On June 15, the U.S.-based Centre for Climate and Energy Solutions (C2ES) think tank presented a new white paper, Clean Connection: Canadian and U.S. Electricity at a virtual panel discussion hosted by the Canadian embassy in Washington, D.C., and sponsored in part by the Canadian Electricity Association (CEA).
Manitoba Hydro President & CEO, Jay Grewal was part of the panel discussion, and shared her thoughts on the importance of United States federal, state and local regulators recognizing Canadian hydropower imports as a source of clean, carbon-free energy.
“Electricity will play an increasing significant role in decarbonizing other sectors of the economy, from transportation to buildings to industry,” said Jay. “It is critical to ensure we have transmission connections available for our neighbours to leverage hydropower resources as part of the equation; additionally, we must also protect those connections and our grid from cyber-security threats.”
In 2019, 73.8* million megawatt-hours (MWh) of electrical energy flowed across the U.S.–Canada border in both directions, generating many benefits on both sides, including enhanced reliability, lower carbon and air pollution, and increased grid resilience.
The electricity grids of our two countries are highly interconnected – in fact, they represent a single North American grid, composed of over 200,000 miles of high-voltage transmission lines and more than 35 interconnections.
Manitoba Hydro has utilized interconnections for many years as a means of both exporting surplus energy and reserve sharing, helping keep rates for Manitobans low and providing an important reliability backstop in the event of drought or other system emergencies.
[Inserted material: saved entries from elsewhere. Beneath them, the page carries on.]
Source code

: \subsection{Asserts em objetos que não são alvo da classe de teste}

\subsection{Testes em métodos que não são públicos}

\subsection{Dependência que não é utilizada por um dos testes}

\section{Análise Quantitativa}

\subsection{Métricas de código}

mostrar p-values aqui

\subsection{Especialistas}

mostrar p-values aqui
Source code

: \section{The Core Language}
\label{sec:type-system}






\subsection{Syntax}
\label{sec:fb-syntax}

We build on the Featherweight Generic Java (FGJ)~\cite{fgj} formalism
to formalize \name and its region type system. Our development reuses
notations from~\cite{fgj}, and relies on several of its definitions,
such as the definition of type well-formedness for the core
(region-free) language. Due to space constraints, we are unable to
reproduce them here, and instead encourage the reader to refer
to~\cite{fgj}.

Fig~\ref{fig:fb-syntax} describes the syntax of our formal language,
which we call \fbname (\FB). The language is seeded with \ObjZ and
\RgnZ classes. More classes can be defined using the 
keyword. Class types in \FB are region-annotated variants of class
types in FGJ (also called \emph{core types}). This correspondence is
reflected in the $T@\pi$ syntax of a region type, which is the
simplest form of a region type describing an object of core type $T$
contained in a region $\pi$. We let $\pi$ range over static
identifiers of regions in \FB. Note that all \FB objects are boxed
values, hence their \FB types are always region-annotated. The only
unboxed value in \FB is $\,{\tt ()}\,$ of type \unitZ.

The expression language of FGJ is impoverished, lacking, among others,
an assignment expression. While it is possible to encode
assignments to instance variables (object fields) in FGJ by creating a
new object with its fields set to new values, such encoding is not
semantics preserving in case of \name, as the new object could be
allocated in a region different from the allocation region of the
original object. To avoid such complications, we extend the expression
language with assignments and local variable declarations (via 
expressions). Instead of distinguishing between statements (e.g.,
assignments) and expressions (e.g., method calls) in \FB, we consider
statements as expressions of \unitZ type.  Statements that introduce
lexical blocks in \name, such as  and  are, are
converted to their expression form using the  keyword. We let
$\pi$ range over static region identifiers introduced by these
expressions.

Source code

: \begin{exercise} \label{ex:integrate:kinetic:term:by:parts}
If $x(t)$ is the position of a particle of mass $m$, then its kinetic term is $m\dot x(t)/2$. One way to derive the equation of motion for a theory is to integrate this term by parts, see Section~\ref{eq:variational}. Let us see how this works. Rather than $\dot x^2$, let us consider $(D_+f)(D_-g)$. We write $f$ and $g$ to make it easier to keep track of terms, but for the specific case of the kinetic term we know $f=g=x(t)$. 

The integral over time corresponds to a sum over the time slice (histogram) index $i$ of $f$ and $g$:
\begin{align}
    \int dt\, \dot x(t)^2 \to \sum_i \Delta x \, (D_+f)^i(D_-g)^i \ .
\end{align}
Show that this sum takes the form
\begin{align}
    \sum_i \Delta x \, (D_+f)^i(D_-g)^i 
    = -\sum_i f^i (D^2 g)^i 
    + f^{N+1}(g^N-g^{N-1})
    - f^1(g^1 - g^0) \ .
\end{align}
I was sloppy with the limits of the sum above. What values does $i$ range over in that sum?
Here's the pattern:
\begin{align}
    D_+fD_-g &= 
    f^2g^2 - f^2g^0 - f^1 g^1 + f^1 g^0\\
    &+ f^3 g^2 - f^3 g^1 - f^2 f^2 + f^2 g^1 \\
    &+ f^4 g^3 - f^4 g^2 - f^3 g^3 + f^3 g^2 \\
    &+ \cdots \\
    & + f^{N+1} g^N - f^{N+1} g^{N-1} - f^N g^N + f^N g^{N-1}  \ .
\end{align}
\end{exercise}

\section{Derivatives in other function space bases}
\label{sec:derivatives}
“Our organization also uses interconnections and the complimentary nature of summer peaking U.S. utilities and Manitoba’s winter peaking system to enter into beneficial diversity exchange agreements, reducing the need for new capacity in both countries,” says Karyn Scanlon, Manager, Wholesale Power Marketing.
The value of interconnections and the free two-way flow of energy across the border has only gained importance as different renewable sources such as wind and solar are introduced to the grid.
The C2ES white paper poses that, connecting more low-carbon electricity (i.e., wind, solar, nuclear and hydro) on both sides of the border with additional transmission capacity can increase trade and enable a more efficient build out of clean electricity infrastructure, helping ensure each country achieves its clean energy goals even more affordably and reliably.
Both C2ES and a recent U.S. International Trade Commission report on electricity trade highlight the new transmission interconnection between Minnesota Power and Manitoba Hydro and the unique Power Purchase Agreement with its wind-storage provisions, as an example other utilities could follow.
“Despite long-standing relationships and well-recognized benefits, U.S. policies may not always recognize large hydro, or imported electricity as renewable or clean,” says Kristel Arnold. “Advocacy will remain important to ensure that Manitobans receive the greatest value for their clean, dependable and flexible hydroelectricity.”
The C2ES white paper agrees, saying that policy signals are needed today to help incentivize investment decisions and create the necessary regulatory environment to continue the integration that can achieve these critical climate objectives.
Both Canada and the United States are seeking to achieve broad economywide decarbonization within the next few decades, and clean connected electricity is the cornerstone. Further electricity integration can help achieve these goals in a reliable and affordable way.
Recognizing the increasing need for non-emitting electricity generation and related infrastructure, President Joe Biden and Prime Minister Justin Trudeau “agreed to take a coordinated approach to accelerating progress towards sustainable, resilient, and clean energy infrastructure, including encouraging the development of cross-border clean electricity transmission.”
Both the United States and Canada have targeted greenhouse gas (GHG) reductions of 50 to 52% and 40 to 45% respectively from 2005 levels by 2030.
Canada has committed to 90% non-emitting power generation by 2030.
The U.S. set a goal to achieve a carbon neutral power sector by 2035.
Canada’s electricity generation was 80.9% non-emitting (60.2% hydro, 14.6% nuclear, 5.7% wind and 0.4% solar)
The U.S. electricity generation was 39.5% non-emitting (19.9% nuclear, 7.3% hydro. 8.3% wind, 2.2% solar, 1.8% other renewable).
*This equates to enough energy to power seven million homes.